Silver hopped across and stood beside the bed, with his long crutch and swirling coat-tails, looming huge and menacing over the helpless man, who looked up in great fear. And the parrot which had sat happily on his shoulder thus far, squawked and flew off and fluttered to the door. Silver watched her for a moment, scratching at the planks with her great talons, and cursing fluently in five different languages. Then he let her out, and closed the door behind her, and went back to the bedside.
"Buenas tardes, Capitбn Ibanez," he said.
"Buenas tardes," said the hoarse, quiet voice.
"Tengo unas preguntas," said Silver. "I've got some questions…"
Chapter 32
Evening, 23rd May 1754 The confluence of the Youghiogheny and Monongahela rivers West of the Colony of Pennsylvania In disputed land
The Indians roared with laughter in the flickering light of the campfires as Long-Hair jumped up and hopped from foot to foot with blood dripping from his cut hand. They yelled and stamped and whooped.

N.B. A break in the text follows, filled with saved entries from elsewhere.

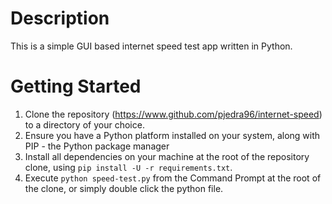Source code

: # Description
This is a simple GUI based internet speed test app written in Python.

# Getting Started
1. Clone the repository (https://www.github.com/pjedra96/internet-speed) to a directory of your choice.
2. Ensure you have a Python platform installed on your system, along with PIP - the Python package manager
3. Install all dependencies on your machine at the root of the repository clone, using `pip install -U -r requirements.txt`.
4. Execute `python speed-test.py` from the Command Prompt at the root of the clone, or simply double click the python file.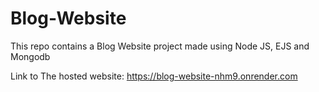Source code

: # Blog-Website
This repo contains a Blog Website project made using Node JS, EJS and Mongodb

Link to The hosted website:
https://blog-website-nhm9.onrender.com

"Are you done?" said Flint. "So soon? Am I among men or boys!"
And the Indians howled and shrieked and playfully shoved Long-Hair from one to another, as he clutched his bloodied hand, but grinned and yelled with the best of them, to show that he saw the joke, and was indeed a man.
Flint smiled. He sat cross-legged before a flat rock and placed the knife down again, with the blade facing himself and the handle towards the Indians. It was his knife, a fine knife with an antler hilt and a razor-edged blade. It was a knife any man would covet.
"Sun Face! Sun Face!" cried the Indians, and whooped all the louder, for they loved Flint. They loved him for his lightning speed and the grim darkness of his humour, which tickled their savage souls.
"Why do they call him Sun Face?" said Washington, thirty feet off by the white men's campfire that was likewise surrounded by grinning faces.
"It's what them others called him, sir," said Billy Bones. "Them Indians on the island, sir. Someone must've told 'em," and his jaw dropped and he looked away. "Oh!" he said, knowing he'd done wrong.
"Ah!" said Washington. "This Island that Mr Flint does not discuss."
"Dunno, sir," said Billy Bones. "But them Indians, they called him Sun Face."
"Aye, sir!" said Black Dog. "That they did, an' all."
"Did they admire him as much as our Indians do?" said Washington.
"Yessir," said Billy Bones. "But then, we all did… we all do, sir."
"Aye, sir!" said Black Dog. "There ain't none like him, sir!"
"Aye," said Billy Bones. "Not as a seaman, a leader, nor a man!"
Meanwhile the Indians had settled down, nudging and leering.
"So," said Flint, "I will remind you good fellows of the game… Flint's game… I shall put my hands in my pockets… like this… and I shall await any man to sit opposite me… and pick up the knife by the handle, and take it as his own."